Stored items:

--- START ---

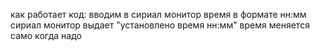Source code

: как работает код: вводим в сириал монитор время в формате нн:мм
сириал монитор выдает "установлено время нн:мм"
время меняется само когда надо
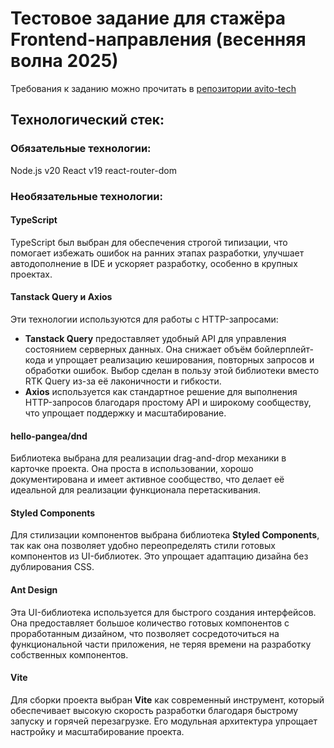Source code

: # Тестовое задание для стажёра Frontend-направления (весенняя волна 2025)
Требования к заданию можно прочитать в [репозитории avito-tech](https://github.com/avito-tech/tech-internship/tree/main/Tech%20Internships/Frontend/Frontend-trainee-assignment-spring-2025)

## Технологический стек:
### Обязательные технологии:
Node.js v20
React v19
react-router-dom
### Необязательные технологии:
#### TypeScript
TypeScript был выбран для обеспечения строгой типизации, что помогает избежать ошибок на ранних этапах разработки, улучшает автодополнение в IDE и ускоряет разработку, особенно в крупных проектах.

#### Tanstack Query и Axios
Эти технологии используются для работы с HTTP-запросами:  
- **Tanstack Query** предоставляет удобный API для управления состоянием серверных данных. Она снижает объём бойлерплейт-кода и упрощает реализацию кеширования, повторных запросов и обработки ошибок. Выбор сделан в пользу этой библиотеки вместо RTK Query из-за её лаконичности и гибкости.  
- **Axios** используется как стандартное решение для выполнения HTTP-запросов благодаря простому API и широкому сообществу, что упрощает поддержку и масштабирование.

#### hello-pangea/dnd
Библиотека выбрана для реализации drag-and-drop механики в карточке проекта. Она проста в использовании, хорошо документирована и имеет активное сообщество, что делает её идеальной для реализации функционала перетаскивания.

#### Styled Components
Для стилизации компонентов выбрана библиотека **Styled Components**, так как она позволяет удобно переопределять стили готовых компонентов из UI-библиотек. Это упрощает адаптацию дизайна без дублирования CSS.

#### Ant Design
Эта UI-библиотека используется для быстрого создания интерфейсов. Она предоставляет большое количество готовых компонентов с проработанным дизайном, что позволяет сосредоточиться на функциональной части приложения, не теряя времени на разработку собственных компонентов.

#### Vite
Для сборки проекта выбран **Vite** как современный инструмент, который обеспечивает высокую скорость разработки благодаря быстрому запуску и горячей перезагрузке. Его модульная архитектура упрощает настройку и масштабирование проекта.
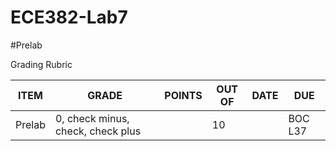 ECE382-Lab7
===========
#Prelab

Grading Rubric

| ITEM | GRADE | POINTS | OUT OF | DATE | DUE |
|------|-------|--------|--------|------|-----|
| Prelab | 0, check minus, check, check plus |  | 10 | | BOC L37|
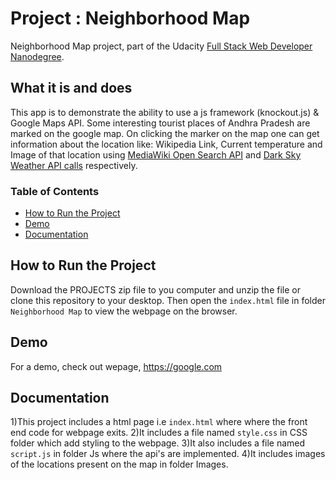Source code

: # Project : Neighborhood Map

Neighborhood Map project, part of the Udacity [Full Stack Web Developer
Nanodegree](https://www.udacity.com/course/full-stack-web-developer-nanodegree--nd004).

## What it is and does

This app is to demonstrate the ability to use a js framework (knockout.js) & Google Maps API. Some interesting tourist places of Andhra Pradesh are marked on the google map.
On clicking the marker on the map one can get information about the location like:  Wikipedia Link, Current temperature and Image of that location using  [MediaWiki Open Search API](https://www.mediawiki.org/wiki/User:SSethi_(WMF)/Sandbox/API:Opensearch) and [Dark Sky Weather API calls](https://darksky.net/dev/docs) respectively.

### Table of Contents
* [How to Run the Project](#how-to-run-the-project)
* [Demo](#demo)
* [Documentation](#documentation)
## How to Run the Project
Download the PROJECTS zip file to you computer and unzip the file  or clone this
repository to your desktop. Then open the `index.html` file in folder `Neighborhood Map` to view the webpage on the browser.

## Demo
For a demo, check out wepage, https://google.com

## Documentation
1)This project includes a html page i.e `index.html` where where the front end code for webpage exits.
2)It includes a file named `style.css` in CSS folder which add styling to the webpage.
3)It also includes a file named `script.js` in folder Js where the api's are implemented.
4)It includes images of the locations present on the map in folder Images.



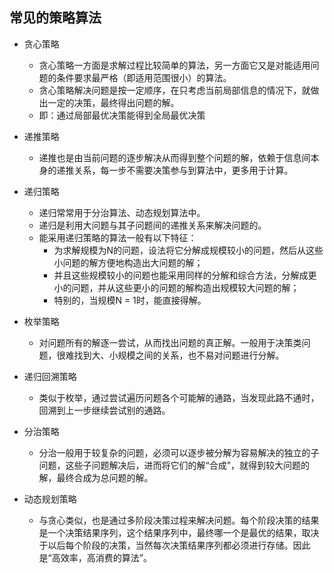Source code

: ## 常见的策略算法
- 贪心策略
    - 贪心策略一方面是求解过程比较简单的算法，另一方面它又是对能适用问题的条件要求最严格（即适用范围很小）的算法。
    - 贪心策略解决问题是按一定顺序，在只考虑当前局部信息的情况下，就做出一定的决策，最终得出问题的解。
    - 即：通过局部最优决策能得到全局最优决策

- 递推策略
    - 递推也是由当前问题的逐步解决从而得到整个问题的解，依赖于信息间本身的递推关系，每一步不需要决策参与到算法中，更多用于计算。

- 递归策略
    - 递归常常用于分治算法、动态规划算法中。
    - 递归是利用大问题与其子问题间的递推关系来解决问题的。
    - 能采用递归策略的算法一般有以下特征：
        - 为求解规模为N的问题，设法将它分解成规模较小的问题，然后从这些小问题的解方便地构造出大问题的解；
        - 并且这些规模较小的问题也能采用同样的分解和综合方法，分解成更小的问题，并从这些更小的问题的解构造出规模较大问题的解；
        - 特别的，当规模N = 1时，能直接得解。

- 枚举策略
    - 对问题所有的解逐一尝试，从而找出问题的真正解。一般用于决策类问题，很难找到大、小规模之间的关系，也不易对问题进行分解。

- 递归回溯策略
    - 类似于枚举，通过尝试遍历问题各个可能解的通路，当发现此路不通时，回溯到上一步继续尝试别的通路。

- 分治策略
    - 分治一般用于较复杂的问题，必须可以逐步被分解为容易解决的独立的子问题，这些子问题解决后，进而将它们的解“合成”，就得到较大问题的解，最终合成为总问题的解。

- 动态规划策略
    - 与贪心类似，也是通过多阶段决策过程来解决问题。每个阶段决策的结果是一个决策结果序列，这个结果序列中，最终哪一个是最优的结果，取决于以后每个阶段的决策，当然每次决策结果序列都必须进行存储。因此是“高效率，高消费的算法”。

--- END ---

→ **PROBLEM DETAILS**
Count the lines in the records above that contain the word "Axios", and give only that number.

→ **YOUR SOLUTION**
2